[RISCV] Combine vmerge_vl allones -> vmv_v_v, vmv_v_v splat(x) -> vmv_v_x #170539

lukel97 · 2025-12-03T19:23:31Z

Stacked on #170536

An upcoming patch aims to remove the last use of @llvm.experimental.vp.splat in RISCVCodegenPrepare by replacing it with a vp_merge of a regular splat.

A vp_merge will get lowered to vmerge_vl, and if we combine vmerge_vl of a splat to vmv_v_x we can get the same behaviour as the vp.splat intrinsic.

This adds the two combines needed. It was easier to do the combines on _vl nodes rather than on vp_merge itself, since the types are already legal for _vl nodes.

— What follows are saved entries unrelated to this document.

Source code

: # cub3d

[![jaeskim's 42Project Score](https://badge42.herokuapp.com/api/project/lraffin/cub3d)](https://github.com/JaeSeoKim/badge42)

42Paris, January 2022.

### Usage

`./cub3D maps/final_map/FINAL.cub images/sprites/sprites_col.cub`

llvmbot · 2025-12-03T19:24:07Z

@llvm/pr-subscribers-backend-risc-v

Author: Luke Lau (lukel97)

Changes

Stacked on #170536

An upcoming patch aims to remove the last use of @llvm.experimental.vp.splat in RISCVCodegenPrepare by replacing it with a vp_merge of a regular splat.

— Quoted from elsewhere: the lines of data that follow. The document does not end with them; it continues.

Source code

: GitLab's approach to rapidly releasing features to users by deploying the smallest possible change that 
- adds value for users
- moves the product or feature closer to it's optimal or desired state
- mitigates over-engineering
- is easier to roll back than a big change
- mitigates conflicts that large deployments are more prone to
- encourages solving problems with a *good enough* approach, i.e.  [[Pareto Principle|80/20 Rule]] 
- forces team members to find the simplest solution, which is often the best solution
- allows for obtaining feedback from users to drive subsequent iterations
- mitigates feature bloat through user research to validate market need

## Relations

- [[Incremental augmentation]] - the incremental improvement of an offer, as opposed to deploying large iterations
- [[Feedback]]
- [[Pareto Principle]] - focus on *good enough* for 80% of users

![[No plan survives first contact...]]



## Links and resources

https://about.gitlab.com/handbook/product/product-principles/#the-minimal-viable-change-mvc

A vp_merge will get lowered to vmerge_vl, and if we combine vmerge_vl of a splat to vmv_v_x we can get the same behaviour as the vp.splat intrinsic.

This adds the two combines needed. It was easier to do the combines on _vl nodes rather than on vp_merge itself, since the types are already legal for _vl nodes.

Full diff: https://github.com/llvm/llvm-project/pull/170539.diff

6 Files Affected:

(modified) llvm/lib/Target/RISCV/RISCVISelLowering.cpp (+38)
(modified) llvm/lib/Target/RISCV/RISCVVectorPeephole.cpp (+21-2)
(modified) llvm/test/CodeGen/RISCV/rvv/fixed-vectors-vpmerge.ll (+45)
(modified) llvm/test/CodeGen/RISCV/rvv/vmv.v.v-peephole.ll (+11)
(modified) llvm/test/CodeGen/RISCV/rvv/vmv.v.v-peephole.mir (+20)
(modified) llvm/test/CodeGen/RISCV/rvv/vpmerge-sdnode.ll (+45)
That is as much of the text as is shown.